PROBLEM DETAILS:
All records are to be printed again exactly as they appear.

┏━━

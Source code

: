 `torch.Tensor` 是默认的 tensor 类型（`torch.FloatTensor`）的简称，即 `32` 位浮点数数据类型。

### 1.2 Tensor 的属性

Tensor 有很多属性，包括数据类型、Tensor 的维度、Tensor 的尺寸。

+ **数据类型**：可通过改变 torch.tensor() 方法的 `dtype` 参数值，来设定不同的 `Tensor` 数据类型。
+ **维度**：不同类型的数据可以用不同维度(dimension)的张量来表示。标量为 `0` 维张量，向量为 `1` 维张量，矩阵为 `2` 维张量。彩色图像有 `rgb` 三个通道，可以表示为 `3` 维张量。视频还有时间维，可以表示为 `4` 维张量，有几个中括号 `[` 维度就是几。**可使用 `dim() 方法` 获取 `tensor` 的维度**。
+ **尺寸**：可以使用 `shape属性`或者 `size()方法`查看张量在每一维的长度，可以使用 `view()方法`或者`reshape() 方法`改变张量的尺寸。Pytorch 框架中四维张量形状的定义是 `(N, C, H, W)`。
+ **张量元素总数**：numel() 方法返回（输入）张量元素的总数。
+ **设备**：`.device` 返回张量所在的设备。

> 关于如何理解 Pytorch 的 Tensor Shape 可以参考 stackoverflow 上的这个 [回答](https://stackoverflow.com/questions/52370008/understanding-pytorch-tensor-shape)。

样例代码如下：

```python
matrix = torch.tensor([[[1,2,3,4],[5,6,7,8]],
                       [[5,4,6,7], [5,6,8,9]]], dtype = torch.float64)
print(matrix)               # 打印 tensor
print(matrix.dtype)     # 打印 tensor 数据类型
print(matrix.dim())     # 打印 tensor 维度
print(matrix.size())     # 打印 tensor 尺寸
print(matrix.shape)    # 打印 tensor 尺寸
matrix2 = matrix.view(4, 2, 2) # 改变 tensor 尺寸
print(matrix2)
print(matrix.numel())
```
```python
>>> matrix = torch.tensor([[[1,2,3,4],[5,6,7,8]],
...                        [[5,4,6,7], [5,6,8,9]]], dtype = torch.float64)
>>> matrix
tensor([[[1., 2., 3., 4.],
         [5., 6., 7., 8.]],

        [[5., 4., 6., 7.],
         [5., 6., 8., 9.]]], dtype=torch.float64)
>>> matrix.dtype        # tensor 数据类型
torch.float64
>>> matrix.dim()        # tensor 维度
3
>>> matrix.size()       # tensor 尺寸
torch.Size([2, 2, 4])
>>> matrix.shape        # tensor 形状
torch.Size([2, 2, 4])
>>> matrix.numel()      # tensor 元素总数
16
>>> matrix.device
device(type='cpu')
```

┗━━

YOUR RESPONSE:
Source code

: `torch.Tensor` 是默认的 tensor 类型（`torch.FloatTensor`）的简称，即 `32` 位浮点数数据类型。

### 1.2 Tensor 的属性

Tensor 有很多属性，包括数据类型、Tensor 的维度、Tensor 的尺寸。

+ **数据类型**：可通过改变 torch.tensor() 方法的 `dtype` 参数值，来设定不同的 `Tensor` 数据类型。
+ **维度**：不同类型的数据可以用不同维度(dimension)的张量来表示。标量为 `0` 维张量，向量为 `1` 维张量，矩阵为 `2` 维张量。彩色图像有 `rgb` 三个通道，可以表示为 `3` 维张量。视频还有时间维，可以表示为 `4` 维张量，有几个中括号 `[` 维度就是几。**可使用 `dim() 方法` 获取 `tensor` 的维度**。
+ **尺寸**：可以使用 `shape属性`或者 `size()方法`查看张量在每一维的长度，可以使用 `view()方法`或者`reshape() 方法`改变张量的尺寸。Pytorch 框架中四维张量形状的定义是 `(N, C, H, W)`。
+ **张量元素总数**：numel() 方法返回（输入）张量元素的总数。
+ **设备**：`.device` 返回张量所在的设备。

> 关于如何理解 Pytorch 的 Tensor Shape 可以参考 stackoverflow 上的这个 [回答](https://stackoverflow.com/questions/52370008/understanding-pytorch-tensor-shape)。

样例代码如下：

```python
matrix = torch.tensor([[[1,2,3,4],[5,6,7,8]],
                       [[5,4,6,7], [5,6,8,9]]], dtype = torch.float64)
print(matrix)               # 打印 tensor
print(matrix.dtype)     # 打印 tensor 数据类型
print(matrix.dim())     # 打印 tensor 维度
print(matrix.size())     # 打印 tensor 尺寸
print(matrix.shape)    # 打印 tensor 尺寸
matrix2 = matrix.view(4, 2, 2) # 改变 tensor 尺寸
print(matrix2)
print(matrix.numel())
```
```python
>>> matrix = torch.tensor([[[1,2,3,4],[5,6,7,8]],
...                        [[5,4,6,7], [5,6,8,9]]], dtype = torch.float64)
>>> matrix
tensor([[[1., 2., 3., 4.],
         [5., 6., 7., 8.]],

        [[5., 4., 6., 7.],
         [5., 6., 8., 9.]]], dtype=torch.float64)
>>> matrix.dtype        # tensor 数据类型
torch.float64
>>> matrix.dim()        # tensor 维度
3
>>> matrix.size()       # tensor 尺寸
torch.Size([2, 2, 4])
>>> matrix.shape        # tensor 形状
torch.Size([2, 2, 4])
>>> matrix.numel()      # tensor 元素总数
16
>>> matrix.device
device(type='cpu')
```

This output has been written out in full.